## About this task:
Give the number of lines in these entries that contain the string "defined", with no further comment.
Top of Task input
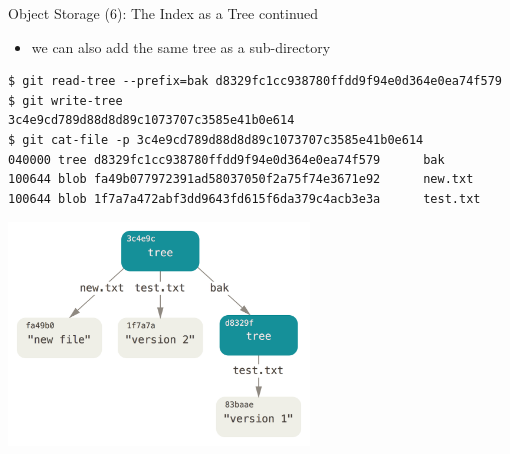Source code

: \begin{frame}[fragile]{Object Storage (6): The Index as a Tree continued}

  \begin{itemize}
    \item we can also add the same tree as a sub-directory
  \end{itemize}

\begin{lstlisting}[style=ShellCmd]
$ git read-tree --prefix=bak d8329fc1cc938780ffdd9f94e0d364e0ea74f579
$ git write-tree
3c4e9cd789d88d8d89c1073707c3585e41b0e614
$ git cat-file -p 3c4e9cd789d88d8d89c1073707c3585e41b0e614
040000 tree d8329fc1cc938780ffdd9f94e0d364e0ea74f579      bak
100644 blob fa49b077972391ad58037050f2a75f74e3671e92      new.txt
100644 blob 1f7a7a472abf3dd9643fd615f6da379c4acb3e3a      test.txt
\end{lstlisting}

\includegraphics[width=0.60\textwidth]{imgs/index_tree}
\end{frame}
Bottom of Task input
Top of Task input
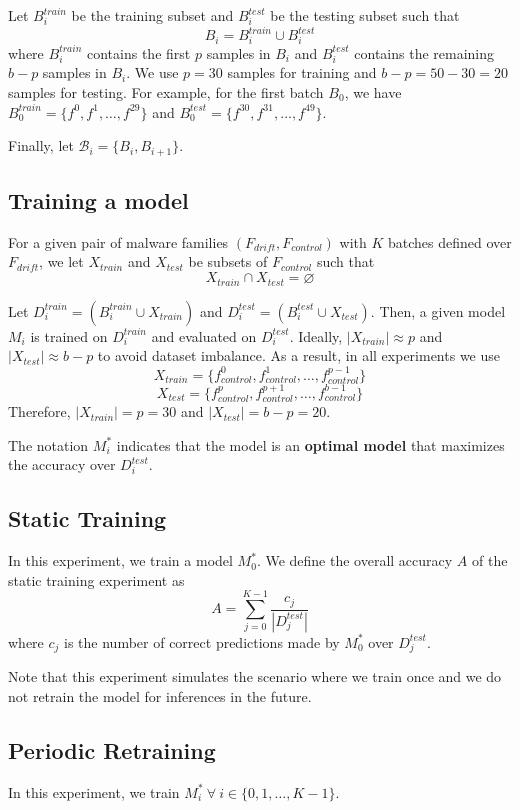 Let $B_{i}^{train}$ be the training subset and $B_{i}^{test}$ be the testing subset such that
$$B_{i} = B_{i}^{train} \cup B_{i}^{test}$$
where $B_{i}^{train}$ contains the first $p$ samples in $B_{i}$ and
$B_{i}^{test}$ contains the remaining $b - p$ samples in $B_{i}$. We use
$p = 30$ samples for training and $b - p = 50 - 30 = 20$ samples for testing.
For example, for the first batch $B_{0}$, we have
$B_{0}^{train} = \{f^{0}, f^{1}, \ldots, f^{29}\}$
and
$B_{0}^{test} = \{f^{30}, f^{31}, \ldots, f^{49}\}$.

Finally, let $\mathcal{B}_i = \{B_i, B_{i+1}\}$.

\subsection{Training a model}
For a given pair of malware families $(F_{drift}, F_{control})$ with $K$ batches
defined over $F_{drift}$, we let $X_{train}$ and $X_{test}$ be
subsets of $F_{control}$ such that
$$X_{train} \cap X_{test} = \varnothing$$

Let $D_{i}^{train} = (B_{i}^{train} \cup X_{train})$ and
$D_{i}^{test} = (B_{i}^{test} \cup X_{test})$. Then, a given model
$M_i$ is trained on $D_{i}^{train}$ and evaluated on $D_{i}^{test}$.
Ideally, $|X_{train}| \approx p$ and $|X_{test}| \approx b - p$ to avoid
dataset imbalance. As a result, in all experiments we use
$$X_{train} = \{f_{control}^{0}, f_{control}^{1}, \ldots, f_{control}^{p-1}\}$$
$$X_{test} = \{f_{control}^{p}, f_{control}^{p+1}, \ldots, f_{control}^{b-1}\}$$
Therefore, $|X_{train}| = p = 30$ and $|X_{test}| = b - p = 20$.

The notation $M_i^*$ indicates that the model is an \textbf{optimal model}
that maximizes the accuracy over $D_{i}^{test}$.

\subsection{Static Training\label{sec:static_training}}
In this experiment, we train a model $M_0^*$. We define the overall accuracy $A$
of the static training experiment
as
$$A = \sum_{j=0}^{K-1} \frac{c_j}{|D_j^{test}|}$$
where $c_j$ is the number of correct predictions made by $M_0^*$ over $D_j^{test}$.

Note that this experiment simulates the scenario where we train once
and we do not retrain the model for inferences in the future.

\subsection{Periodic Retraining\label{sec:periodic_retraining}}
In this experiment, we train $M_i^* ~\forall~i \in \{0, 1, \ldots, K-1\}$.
Bottom of Task input
Top of Task input
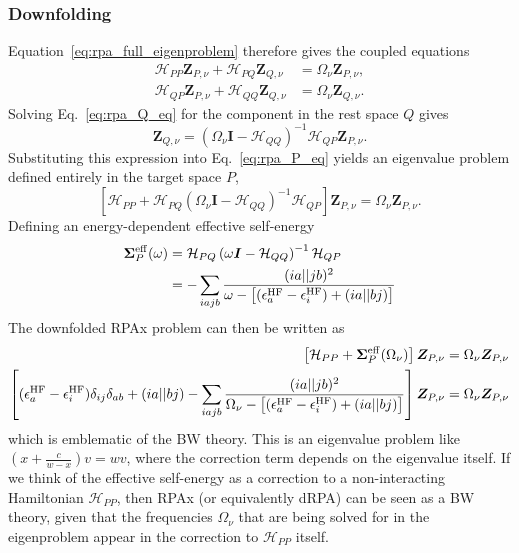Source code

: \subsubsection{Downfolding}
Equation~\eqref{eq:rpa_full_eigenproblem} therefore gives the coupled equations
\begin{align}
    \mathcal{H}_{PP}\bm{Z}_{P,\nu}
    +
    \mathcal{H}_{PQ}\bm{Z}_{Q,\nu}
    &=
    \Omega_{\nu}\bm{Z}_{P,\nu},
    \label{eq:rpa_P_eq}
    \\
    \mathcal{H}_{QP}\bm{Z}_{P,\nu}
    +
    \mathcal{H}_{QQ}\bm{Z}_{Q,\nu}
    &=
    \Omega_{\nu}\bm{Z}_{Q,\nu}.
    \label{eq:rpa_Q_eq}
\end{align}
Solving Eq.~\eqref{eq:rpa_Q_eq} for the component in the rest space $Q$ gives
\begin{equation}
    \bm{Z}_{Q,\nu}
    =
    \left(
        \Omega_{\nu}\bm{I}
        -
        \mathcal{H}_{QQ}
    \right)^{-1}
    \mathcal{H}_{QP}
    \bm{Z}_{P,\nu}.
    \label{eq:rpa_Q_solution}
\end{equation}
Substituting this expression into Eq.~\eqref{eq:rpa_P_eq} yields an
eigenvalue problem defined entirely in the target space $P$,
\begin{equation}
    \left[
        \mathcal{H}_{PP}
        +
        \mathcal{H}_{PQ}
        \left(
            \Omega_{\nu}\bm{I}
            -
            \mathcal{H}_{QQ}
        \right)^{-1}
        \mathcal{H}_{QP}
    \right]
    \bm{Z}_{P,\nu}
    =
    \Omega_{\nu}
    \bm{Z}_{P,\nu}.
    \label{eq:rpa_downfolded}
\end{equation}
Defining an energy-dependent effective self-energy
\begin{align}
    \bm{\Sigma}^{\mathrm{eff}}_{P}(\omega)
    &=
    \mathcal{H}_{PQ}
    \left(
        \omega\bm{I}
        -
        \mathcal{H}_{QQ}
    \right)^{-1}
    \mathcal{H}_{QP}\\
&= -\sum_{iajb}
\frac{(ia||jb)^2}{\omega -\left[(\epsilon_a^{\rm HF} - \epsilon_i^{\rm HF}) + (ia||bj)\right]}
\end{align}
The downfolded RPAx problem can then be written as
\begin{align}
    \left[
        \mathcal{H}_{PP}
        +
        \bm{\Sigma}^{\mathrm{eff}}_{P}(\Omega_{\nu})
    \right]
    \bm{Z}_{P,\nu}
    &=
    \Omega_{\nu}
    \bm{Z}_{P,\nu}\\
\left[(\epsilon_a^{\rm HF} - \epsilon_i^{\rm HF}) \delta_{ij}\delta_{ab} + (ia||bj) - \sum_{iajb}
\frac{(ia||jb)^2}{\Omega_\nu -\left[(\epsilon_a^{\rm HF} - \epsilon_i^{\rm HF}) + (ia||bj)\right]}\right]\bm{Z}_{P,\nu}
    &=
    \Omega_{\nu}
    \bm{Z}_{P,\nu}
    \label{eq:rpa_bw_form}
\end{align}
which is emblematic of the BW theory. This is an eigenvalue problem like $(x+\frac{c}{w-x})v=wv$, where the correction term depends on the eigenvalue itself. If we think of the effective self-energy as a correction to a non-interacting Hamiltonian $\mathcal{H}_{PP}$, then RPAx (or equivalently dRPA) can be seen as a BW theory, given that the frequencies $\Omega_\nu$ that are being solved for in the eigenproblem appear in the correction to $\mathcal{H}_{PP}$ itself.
Bottom of Task input
## Solution to this exercise:
2